3 RESULTS
3.1 Model performance
Predicting suitable habitat for Francois’ langur with MaxEnt resulted in
high model performance. The AUC metric for the ten replicate runs was
0.973±0.006 (mean±SD), indicating a high level of predictive performance
in the current period. For future climate models of the Francois’ langur
distribution, the obtained AUC values in 2021-2040, 2041-2060,
2061-2080, 2081-2100 were 0.977, 0.977, 0.974, 0.975, respectively, all
of which were greater than the 0.9 AUC threshold, indicating good model
performance.
3.2 Environmental variable contributions
The Jackknife analysis showed the contribution of each variable and
their permutation importance in predicting the habitat of Francois’

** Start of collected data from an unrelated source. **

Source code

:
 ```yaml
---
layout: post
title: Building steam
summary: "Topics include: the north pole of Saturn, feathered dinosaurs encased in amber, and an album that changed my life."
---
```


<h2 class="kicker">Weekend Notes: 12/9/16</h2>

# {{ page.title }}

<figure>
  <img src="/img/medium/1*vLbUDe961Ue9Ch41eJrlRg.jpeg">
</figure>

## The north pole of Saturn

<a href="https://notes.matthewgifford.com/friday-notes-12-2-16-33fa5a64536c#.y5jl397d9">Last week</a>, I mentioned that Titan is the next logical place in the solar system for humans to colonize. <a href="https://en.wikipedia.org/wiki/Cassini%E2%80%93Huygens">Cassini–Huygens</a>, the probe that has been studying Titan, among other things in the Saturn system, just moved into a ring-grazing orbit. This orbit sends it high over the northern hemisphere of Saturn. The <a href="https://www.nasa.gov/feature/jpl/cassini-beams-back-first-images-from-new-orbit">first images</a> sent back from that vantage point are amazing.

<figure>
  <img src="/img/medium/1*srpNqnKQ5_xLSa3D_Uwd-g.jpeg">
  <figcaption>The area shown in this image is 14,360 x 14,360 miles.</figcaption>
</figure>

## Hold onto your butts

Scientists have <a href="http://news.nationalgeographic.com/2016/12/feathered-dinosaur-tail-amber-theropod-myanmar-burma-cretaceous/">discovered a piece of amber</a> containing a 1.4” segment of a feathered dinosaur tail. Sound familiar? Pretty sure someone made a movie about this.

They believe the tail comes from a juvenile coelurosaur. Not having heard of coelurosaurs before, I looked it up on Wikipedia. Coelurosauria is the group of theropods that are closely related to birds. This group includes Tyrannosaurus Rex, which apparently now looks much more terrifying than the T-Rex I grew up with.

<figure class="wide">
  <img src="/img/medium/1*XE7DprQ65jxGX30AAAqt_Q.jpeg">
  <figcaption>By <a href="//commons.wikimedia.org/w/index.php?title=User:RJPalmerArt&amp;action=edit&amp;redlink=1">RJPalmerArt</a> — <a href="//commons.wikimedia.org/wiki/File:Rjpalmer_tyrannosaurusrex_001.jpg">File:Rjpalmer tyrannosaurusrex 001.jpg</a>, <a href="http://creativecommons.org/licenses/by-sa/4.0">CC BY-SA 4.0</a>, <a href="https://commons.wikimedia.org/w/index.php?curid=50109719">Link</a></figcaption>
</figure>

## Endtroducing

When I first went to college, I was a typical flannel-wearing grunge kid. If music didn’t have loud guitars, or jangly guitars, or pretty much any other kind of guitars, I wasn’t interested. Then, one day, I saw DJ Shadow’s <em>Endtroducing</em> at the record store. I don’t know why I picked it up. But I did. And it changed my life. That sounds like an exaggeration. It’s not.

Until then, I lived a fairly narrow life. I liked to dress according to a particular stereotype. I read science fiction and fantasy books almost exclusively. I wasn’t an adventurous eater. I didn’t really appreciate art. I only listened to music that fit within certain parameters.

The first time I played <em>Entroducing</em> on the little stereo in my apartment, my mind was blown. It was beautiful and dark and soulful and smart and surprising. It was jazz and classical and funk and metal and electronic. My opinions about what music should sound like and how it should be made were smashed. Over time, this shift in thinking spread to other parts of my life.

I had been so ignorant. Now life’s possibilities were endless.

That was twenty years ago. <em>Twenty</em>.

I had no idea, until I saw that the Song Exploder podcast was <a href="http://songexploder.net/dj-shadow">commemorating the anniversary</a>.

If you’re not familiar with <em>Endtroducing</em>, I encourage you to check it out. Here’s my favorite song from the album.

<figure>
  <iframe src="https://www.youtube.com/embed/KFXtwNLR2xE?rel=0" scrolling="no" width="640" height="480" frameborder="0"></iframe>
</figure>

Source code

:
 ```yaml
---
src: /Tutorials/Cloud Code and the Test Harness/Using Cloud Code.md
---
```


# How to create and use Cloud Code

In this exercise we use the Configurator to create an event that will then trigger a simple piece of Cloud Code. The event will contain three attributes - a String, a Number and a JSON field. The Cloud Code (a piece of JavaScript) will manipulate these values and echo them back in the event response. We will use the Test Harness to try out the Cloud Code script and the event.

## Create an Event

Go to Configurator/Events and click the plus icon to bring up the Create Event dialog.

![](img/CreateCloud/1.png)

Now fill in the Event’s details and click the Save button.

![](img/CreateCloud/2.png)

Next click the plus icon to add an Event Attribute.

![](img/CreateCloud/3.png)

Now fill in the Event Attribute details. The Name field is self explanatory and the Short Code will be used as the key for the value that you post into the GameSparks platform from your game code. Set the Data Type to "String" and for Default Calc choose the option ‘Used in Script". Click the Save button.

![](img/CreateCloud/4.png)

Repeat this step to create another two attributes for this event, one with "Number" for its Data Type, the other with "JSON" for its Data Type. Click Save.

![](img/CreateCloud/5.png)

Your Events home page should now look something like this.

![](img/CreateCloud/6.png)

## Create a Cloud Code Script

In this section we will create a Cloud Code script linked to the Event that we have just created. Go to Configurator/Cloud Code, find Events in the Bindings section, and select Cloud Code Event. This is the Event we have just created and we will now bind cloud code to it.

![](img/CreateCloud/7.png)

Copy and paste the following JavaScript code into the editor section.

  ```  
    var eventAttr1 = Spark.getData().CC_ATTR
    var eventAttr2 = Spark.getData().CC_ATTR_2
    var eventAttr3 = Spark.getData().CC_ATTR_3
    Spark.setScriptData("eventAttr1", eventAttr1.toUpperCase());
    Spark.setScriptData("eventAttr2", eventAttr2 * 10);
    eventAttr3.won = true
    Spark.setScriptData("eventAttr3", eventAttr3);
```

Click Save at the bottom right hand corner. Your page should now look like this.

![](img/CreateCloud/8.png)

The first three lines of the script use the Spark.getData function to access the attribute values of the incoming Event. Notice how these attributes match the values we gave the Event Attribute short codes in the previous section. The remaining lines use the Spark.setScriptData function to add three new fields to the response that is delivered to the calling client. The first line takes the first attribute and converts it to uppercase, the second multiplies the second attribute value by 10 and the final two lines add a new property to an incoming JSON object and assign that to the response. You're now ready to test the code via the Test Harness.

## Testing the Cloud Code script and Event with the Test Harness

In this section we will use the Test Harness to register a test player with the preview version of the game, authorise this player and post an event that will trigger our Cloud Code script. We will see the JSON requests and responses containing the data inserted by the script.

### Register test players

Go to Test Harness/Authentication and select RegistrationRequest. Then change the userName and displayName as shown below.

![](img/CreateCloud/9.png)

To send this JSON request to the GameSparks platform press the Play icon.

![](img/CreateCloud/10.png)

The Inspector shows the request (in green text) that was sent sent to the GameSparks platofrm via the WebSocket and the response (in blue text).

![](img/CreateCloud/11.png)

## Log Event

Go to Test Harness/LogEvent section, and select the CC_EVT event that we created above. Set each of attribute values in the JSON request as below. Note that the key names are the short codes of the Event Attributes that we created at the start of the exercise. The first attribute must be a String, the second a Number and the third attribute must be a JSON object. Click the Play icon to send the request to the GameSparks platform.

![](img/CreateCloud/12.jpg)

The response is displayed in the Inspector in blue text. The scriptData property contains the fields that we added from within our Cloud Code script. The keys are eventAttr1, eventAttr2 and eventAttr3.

langur. The current prediction was mainly affected by Dis_res (20.6%),
Bio6 (20.4%), Bio2 (15.6%), Bio19 (14.9%), Bio7 (7.4%) and Bio15
(5.1%) in decreasing percentage of their contribution towards the
prediction model. All other variables contributed less than 16% (Table
1). When considering the permutation importance, Bio19 (34%), Bio7
(15.3%), Dis_road (11.7%), Bio15 (10.7%), Bio2 (9.5%) showed the
highest percentage. The Jackknife test also revealed the importance of
the variables when used in isolation as well as when each variable was
excluded. The variables Bio6, Bio7, Bio2, Bio15, Bio19 registered the
highest gain when the variables were evaluated individually, whereas the
variables aspect and slop showed the negative gain (Figure 2).